Work to be completed ::
Copy each line below as it stands, but skip any picture it contains.

Information supplied ::
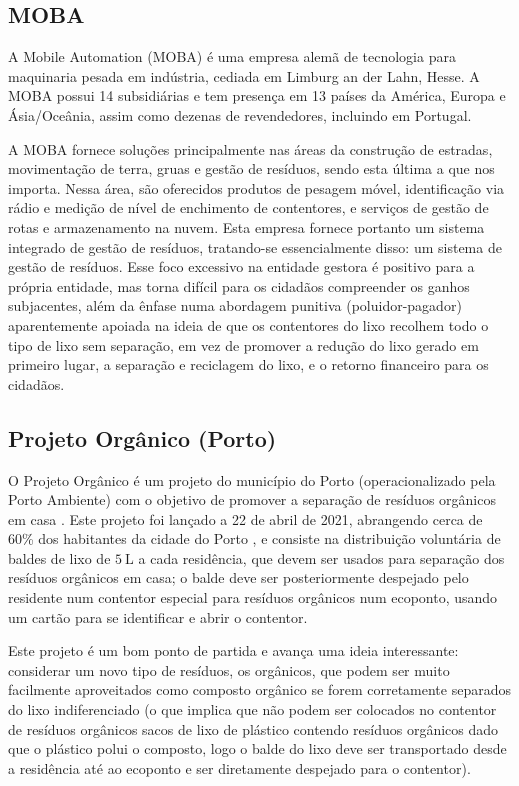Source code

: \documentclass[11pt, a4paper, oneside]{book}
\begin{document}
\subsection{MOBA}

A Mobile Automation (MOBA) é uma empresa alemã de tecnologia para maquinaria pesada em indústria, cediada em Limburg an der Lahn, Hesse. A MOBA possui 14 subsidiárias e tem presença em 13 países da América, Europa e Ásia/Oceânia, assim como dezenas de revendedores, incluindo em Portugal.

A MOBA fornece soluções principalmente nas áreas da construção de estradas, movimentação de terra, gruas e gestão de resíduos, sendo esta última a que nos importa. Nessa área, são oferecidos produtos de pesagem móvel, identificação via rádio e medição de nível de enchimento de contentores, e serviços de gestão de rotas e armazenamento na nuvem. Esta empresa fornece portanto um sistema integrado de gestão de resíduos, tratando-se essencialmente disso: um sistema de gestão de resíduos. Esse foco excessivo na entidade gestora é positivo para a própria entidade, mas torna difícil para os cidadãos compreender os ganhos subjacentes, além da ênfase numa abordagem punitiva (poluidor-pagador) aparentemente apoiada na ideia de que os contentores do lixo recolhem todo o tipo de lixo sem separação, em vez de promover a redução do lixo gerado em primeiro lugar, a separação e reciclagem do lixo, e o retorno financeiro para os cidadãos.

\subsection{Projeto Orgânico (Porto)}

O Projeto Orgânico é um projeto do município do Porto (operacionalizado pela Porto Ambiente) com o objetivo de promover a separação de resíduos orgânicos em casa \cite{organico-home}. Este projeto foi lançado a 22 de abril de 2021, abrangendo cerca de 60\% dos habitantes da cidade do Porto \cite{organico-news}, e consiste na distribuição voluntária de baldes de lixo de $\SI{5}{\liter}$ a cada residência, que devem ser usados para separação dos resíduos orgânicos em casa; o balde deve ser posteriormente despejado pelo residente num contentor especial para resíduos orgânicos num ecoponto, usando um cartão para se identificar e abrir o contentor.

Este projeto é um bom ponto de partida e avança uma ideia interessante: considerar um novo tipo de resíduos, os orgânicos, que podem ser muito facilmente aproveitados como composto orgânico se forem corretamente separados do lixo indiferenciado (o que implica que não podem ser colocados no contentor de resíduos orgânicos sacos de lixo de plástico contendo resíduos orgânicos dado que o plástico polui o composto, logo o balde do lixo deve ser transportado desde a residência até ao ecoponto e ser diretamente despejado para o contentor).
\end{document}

Result of this task ::
Source code

: \documentclass[11pt, a4paper, oneside]{book}
\begin{document}
\subsection{MOBA}

A Mobile Automation (MOBA) é uma empresa alemã de tecnologia para maquinaria pesada em indústria, cediada em Limburg an der Lahn, Hesse. A MOBA possui 14 subsidiárias e tem presença em 13 países da América, Europa e Ásia/Oceânia, assim como dezenas de revendedores, incluindo em Portugal.

A MOBA fornece soluções principalmente nas áreas da construção de estradas, movimentação de terra, gruas e gestão de resíduos, sendo esta última a que nos importa. Nessa área, são oferecidos produtos de pesagem móvel, identificação via rádio e medição de nível de enchimento de contentores, e serviços de gestão de rotas e armazenamento na nuvem. Esta empresa fornece portanto um sistema integrado de gestão de resíduos, tratando-se essencialmente disso: um sistema de gestão de resíduos. Esse foco excessivo na entidade gestora é positivo para a própria entidade, mas torna difícil para os cidadãos compreender os ganhos subjacentes, além da ênfase numa abordagem punitiva (poluidor-pagador) aparentemente apoiada na ideia de que os contentores do lixo recolhem todo o tipo de lixo sem separação, em vez de promover a redução do lixo gerado em primeiro lugar, a separação e reciclagem do lixo, e o retorno financeiro para os cidadãos.

\subsection{Projeto Orgânico (Porto)}

O Projeto Orgânico é um projeto do município do Porto (operacionalizado pela Porto Ambiente) com o objetivo de promover a separação de resíduos orgânicos em casa \cite{organico-home}. Este projeto foi lançado a 22 de abril de 2021, abrangendo cerca de 60\% dos habitantes da cidade do Porto \cite{organico-news}, e consiste na distribuição voluntária de baldes de lixo de $\SI{5}{\liter}$ a cada residência, que devem ser usados para separação dos resíduos orgânicos em casa; o balde deve ser posteriormente despejado pelo residente num contentor especial para resíduos orgânicos num ecoponto, usando um cartão para se identificar e abrir o contentor.

Este projeto é um bom ponto de partida e avança uma ideia interessante: considerar um novo tipo de resíduos, os orgânicos, que podem ser muito facilmente aproveitados como composto orgânico se forem corretamente separados do lixo indiferenciado (o que implica que não podem ser colocados no contentor de resíduos orgânicos sacos de lixo de plástico contendo resíduos orgânicos dado que o plástico polui o composto, logo o balde do lixo deve ser transportado desde a residência até ao ecoponto e ser diretamente despejado para o contentor).
\end{document}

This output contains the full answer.